** Opening EXCERPTED DATA block **

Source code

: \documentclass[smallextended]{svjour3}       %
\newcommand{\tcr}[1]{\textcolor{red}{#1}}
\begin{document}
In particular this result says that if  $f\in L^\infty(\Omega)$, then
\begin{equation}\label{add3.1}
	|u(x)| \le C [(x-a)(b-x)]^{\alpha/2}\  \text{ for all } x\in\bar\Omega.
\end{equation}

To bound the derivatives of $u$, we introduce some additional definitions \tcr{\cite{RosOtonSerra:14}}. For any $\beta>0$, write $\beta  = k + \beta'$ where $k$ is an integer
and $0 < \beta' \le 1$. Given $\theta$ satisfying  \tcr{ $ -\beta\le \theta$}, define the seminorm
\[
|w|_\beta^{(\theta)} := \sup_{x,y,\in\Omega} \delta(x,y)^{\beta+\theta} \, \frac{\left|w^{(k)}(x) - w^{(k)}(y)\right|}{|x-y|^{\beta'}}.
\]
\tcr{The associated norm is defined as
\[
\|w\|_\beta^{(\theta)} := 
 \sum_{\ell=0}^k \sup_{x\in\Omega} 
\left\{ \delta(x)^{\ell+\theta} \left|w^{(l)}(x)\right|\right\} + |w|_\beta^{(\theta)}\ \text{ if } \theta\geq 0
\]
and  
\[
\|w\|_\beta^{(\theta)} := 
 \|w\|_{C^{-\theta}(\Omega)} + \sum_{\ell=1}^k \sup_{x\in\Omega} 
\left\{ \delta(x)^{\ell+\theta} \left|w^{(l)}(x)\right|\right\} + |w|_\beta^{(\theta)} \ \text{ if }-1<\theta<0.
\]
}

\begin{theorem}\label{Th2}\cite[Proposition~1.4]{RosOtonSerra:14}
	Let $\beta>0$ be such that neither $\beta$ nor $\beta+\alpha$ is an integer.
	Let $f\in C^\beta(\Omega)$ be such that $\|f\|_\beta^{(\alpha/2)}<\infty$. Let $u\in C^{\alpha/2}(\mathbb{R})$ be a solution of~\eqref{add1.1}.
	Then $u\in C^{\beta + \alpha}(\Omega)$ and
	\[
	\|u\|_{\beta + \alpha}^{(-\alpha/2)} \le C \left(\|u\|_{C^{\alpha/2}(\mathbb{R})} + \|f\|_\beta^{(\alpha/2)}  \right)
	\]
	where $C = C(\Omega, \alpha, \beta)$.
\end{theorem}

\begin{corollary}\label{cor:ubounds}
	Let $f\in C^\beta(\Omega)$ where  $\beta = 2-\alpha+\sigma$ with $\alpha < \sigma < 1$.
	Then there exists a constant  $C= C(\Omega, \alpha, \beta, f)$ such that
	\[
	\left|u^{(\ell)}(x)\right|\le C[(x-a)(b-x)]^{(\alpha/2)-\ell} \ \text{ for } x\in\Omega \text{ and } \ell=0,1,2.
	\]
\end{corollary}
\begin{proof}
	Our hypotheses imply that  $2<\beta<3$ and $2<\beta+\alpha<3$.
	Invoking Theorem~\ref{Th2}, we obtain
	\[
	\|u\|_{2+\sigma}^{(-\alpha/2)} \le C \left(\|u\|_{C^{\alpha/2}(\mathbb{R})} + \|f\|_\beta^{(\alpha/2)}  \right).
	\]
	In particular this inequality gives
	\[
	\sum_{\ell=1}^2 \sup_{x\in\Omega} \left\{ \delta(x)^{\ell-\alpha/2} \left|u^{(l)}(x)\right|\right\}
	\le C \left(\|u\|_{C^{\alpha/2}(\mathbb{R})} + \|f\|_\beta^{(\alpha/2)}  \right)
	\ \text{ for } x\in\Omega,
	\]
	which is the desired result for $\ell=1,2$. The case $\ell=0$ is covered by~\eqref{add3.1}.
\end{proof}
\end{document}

** Closing EXCERPTED DATA block **
** Opening EXCERPTED DATA block **

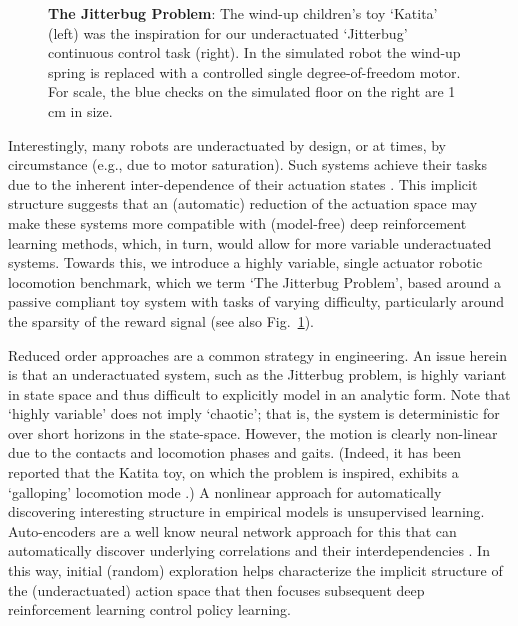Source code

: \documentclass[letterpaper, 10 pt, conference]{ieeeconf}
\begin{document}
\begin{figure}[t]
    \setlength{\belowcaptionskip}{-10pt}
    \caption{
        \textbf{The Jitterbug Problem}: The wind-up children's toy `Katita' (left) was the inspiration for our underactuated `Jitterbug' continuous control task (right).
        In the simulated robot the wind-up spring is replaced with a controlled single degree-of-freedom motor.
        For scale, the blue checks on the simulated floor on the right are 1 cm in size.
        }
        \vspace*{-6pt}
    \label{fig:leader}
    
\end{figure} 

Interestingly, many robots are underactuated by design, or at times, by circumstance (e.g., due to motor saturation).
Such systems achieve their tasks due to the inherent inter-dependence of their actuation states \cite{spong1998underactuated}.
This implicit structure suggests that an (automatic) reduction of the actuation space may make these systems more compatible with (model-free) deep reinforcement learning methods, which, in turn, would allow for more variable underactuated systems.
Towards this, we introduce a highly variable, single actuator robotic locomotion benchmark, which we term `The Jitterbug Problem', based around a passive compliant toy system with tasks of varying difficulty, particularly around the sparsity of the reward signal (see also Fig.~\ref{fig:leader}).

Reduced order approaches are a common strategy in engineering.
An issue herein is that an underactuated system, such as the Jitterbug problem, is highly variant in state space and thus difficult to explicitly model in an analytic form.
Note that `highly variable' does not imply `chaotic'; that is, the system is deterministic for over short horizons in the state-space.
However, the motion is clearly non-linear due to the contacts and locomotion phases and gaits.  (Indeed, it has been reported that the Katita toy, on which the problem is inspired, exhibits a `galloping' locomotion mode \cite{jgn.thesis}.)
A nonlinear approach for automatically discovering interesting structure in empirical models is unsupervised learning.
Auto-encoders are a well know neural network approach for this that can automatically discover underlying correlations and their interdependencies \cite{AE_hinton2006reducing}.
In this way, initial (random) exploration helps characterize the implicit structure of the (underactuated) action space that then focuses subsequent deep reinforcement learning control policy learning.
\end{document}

** Closing EXCERPTED DATA block **
** Opening EXCERPTED DATA block **

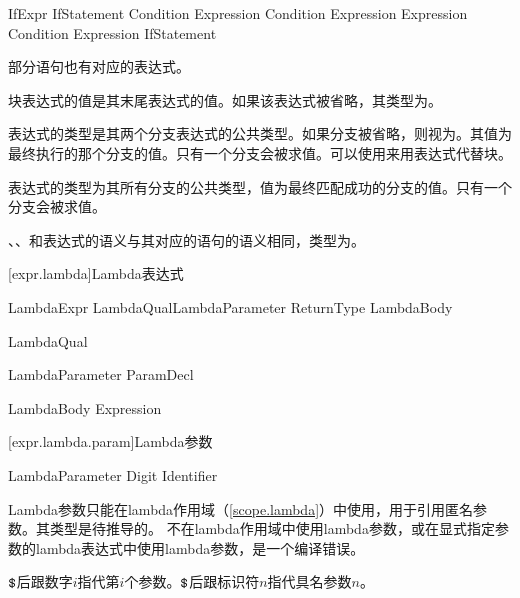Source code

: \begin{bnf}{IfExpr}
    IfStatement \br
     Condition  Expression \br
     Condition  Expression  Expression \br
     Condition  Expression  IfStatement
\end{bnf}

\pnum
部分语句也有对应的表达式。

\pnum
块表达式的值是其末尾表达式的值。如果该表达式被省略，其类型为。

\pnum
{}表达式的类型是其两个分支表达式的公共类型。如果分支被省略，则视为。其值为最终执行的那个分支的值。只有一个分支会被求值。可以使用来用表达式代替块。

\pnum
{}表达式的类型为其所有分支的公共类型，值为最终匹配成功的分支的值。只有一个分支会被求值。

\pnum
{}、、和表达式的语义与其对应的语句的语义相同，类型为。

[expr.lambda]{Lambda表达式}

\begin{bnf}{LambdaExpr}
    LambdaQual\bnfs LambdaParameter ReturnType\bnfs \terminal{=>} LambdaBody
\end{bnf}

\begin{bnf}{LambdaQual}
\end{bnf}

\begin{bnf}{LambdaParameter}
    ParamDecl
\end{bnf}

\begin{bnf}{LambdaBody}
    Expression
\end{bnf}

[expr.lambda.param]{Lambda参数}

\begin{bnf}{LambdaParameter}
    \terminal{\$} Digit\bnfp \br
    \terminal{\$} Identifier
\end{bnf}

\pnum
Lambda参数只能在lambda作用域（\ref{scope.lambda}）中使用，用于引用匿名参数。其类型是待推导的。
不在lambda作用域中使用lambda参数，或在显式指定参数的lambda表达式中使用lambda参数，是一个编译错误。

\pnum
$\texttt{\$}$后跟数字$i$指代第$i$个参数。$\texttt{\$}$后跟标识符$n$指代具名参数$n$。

** Closing EXCERPTED DATA block **

WHAT IS BEING ASKED >> Extract, from the listing above, every line where the string "imply" occurs.

TASK OUTPUT >>
	Our hypotheses imply that  $2<\beta<3$ and $2<\beta+\alpha<3$.
Note that `highly variable' does not imply `chaotic'; that is, the system is deterministic for over short horizons in the state-space.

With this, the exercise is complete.